The “Rust 2018” theme was Productivity, and there is still work to be done there. In my day to day programming the much mentioned “long compile times” and “RLS performance” have the most immediate impact. But the trend on both of these looks good.
I feel having frequent (3 yearly) releases is beneficial as it makes the upgrade between releases a moderate piece of work. I moved from 2015 to 2018 when I had a spare couple of hours. I did not plan the upgrade, I just had some time free so decided to do it. (The upgrade was flawless, thanks to all involved). If releases are infrequent, then the task becomes > 1 day, and its never going to be the highest priority work.
If there is to be a “Rust 2021” then I think the theme should be along the lines of “scoping”. That is, what is part of the Rust language now, what might become part of it, and what will never be part of it. A similar exercise could cover the Rust standard libraries.
I have spent many years programming in C and (despite carrying around the loaded gun) I’ve enjoyed it. I like C as a language, it is fast, compact, portable. You can look at C code and have some idea what Assembly will be produced (as long as optimizations are off!). You can predict roughly how it will perform. For me Rust 2018 is already a drop in replacement for C, and at the moment I can reason about Rust programs in roughly the same way.
As languages mature there is a tendency to add more and more features as each users needs are unique. Often it is easier to just say yes to a new feature to keep everyone happy, and well why not ? But the language gets bloated, the language loses a coherent style, and the subset of the language used starts to vary greatly between projects.
So could “Rust 2021” draw a periphery around the Rust language ? If an RFC wants to add a feature outside of this area then it should be held to a higher standard.

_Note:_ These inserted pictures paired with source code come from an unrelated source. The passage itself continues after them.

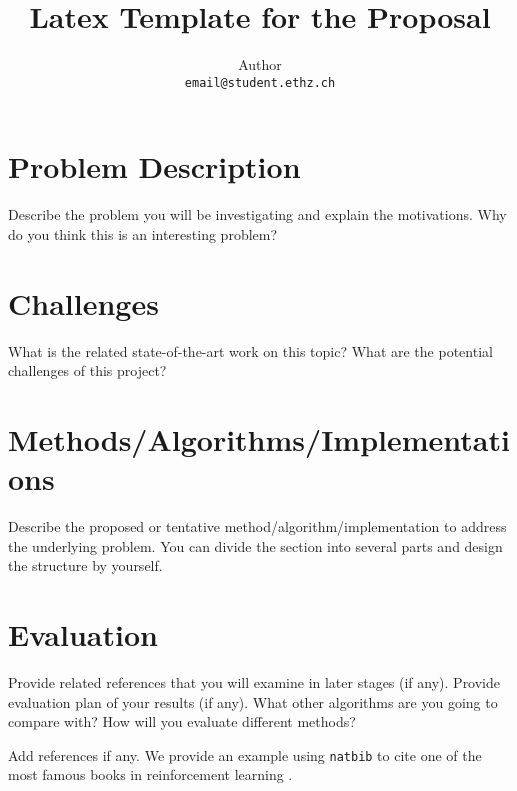 \documentclass{article}
\title{Latex Template for the Proposal}
\author{
    Author \\
    \texttt{email@student.ethz.ch} \\
}
\begin{document}
\maketitle

\section{Problem Description}
Describe the problem you will be investigating and explain the motivations. Why do you think this is an interesting problem?


\section{Challenges}
What is the related state-of-the-art work on this topic? What are the potential challenges of this project?


\section{Methods/Algorithms/Implementations}
Describe the proposed or tentative method/algorithm/implementation to address the underlying problem. You can divide the section into several parts and design the structure by yourself.


\section{Evaluation}
Provide related references that you will examine in later stages (if any). Provide evaluation plan of your results (if any). What other algorithms are you going to compare with? How will you evaluate different methods?


\medskip



Add references if any. We provide an example using \texttt{natbib} to cite one of the most famous books in reinforcement learning \cite{sutton2018reinforcement}.
\end{document}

One thing that I hope won’t change in Rust going forward is the open constructive technical discussions that take place. The Rust core teams seem to be full of highly skilled engineers who are also humble and genuinely want to find the best technical solution, regardless of where it originated. This is a very productive and healthy culture, but easily lost, so long may it continue. Hopefully new members to the core teams will share similar traits. Sorry couldn’t resist finishing on a pun.